È infine da ricordare che nella già menzionata esposizione dei futuri argomenti da trattare (I XIX 3-4), D. schizza in realtà un ambizioso progetto enciclopedico, avvertendo che dopo l'esame del volgare eccellentissimo e quindi degli inferiora vulgaria scenderà gradatim fino a quello quod unius solius familiae proprium est; dove l'ultima indicazione va naturalmente intesa alla lettera (" il volgare che è proprio di una sola famiglia "), e non nella maniera del tutto forzata e improbabile che suggerisce il Marigo: " sarà il volgare municipale (quando assurga a qualche valore letterario), poiché l'immagine della famiglia pare ripresa dal passo... in cui il volgare illustre è dettò pater familias dell'universus municipalium grex [I XVIII 1] ". È naturalmente impossibile dire quale consistenza reale avesse questo piano onnicomprensivo nella mente di D., ed è probabile che esso sia soprattutto un omaggio momentaneo a un ideale astratto, tipicamente medievale, di sistematicità; resta anche vero che di questo piano vengono ribaditi in seguito da D. solo punti che riguardano l'uso letterario della lingua. Tuttavia esso rivela pure che l'interesse preminente e più impellente verso il problema della lingua letteraria s'inquadrava per D. in una visione organica dei fatti linguistici, quella stessa che promuove l'ampia introduzione generale e ‛ storica ' dei capitoli II-IX del primo libro, e che in tale visione prendeva posto, come del resto sappiamo pure dal primo libro, una viva attenzione agli aspetti usuali del linguaggio.

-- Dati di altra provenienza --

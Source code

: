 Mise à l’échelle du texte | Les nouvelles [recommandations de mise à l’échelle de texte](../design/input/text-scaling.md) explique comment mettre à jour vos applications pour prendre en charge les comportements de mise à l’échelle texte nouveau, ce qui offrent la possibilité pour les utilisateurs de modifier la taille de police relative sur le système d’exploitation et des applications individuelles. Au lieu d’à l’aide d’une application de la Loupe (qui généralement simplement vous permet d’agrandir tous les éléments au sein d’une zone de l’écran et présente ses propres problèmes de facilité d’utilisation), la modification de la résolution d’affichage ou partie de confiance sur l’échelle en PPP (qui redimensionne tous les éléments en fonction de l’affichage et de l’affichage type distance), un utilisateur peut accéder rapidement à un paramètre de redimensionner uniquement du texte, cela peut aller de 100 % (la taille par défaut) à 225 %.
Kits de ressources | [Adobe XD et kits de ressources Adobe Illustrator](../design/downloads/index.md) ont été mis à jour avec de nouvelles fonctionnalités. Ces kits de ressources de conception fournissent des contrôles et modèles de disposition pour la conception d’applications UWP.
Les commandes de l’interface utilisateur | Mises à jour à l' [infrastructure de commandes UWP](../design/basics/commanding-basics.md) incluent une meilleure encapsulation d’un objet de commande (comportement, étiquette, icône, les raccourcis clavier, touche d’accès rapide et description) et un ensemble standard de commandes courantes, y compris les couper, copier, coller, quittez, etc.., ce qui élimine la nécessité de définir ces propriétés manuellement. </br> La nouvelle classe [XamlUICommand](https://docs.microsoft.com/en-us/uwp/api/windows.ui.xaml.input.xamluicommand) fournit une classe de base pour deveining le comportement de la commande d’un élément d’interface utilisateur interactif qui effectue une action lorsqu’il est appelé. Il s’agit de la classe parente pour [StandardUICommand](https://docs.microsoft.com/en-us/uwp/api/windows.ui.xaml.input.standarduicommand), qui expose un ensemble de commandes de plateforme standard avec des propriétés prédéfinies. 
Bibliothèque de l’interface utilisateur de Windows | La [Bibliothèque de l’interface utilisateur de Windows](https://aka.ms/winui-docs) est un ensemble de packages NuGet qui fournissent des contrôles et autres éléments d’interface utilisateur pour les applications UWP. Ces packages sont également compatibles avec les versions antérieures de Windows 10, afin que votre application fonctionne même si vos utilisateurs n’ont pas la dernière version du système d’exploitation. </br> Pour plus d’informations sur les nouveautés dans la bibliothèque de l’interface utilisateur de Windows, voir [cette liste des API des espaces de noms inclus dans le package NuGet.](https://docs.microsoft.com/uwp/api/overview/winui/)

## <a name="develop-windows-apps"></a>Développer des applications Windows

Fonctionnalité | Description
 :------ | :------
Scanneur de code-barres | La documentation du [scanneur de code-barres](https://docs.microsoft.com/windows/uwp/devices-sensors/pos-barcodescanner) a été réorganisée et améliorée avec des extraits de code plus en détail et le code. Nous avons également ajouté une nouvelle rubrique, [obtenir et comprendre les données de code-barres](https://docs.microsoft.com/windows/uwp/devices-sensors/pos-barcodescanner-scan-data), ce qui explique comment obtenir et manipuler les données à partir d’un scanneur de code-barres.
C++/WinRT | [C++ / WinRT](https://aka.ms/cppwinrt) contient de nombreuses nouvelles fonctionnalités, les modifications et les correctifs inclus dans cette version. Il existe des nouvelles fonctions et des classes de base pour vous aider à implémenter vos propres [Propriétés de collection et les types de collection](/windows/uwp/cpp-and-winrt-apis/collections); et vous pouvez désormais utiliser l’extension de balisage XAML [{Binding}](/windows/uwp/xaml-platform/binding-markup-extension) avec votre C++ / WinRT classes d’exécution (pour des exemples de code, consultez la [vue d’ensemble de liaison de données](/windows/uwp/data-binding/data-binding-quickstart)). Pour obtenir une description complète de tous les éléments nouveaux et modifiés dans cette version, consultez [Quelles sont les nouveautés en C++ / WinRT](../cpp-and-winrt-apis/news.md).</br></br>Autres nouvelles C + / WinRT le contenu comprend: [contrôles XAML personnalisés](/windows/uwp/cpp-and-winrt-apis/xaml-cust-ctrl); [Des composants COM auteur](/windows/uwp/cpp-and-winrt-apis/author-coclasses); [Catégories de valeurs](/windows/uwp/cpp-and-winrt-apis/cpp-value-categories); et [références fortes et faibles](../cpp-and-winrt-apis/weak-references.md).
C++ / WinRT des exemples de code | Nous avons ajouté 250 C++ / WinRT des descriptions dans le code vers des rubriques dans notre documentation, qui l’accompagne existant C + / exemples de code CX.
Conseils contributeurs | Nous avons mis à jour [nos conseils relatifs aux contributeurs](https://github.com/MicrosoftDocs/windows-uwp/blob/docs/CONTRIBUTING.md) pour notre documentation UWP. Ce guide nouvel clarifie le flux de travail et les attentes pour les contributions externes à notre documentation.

D'altra parte le linee di progetto dell'opera che possiamo concretamente ricostruire sono quelle che sono e da esse risultano rapporti di estensione e di ‛ forza ' alquanto diversi da quelli che abbiamo sotto gli occhi nel testo incompiuto, fra la parte più propriamente ‛ linguistica ' (cioè il primo libro) e la trattazione dei problemi di lingua e di stile letterari che incomincia col secondo libro e avrebbe dovuto avere così ampio sviluppo. Di ciò va tenuto attentamente conto: non per insistere unilateralmente come si tende talvolta a fare (e come aveva già fatto in forma estrema e perciò tipica il Manzoni: v. più avanti) sulla natura esclusivamente ‛ stilistica ' della dottrina del trattato; ma per cogliere il carattere in sostanza introduttivo e preliminare della trattazione più propriamente linguistica ' del primo libro, sulla quale invece ha fatto troppo spesso perno in passato la valutazione dell'opera (tipicamente nel Cinquecento, ma anche prima: si pensi al titolo contenuto nei codici G e T o al riassunto del Villani (IX 136): " promette fare quattro libri, ma non se ne truova se non due... ove con forte e adorno latino e belle ragioni ripruova tutti i volgari d'Italia ").
Così com'è stato lasciato, incompiuto, da D., il De vulg. Eloq. comprende: un primo libro di diciannove capitoli, di contenuti più generali e con funzione, nel senso che si è detto, introduttiva; e un secondo libro, interrotto nel corso del capitolo quattordicesimo, che verte più analiticamente sulla dottrina specifica del volgare illustre e dello stile eccellentissimo in quanto applicati alla lirica elevata.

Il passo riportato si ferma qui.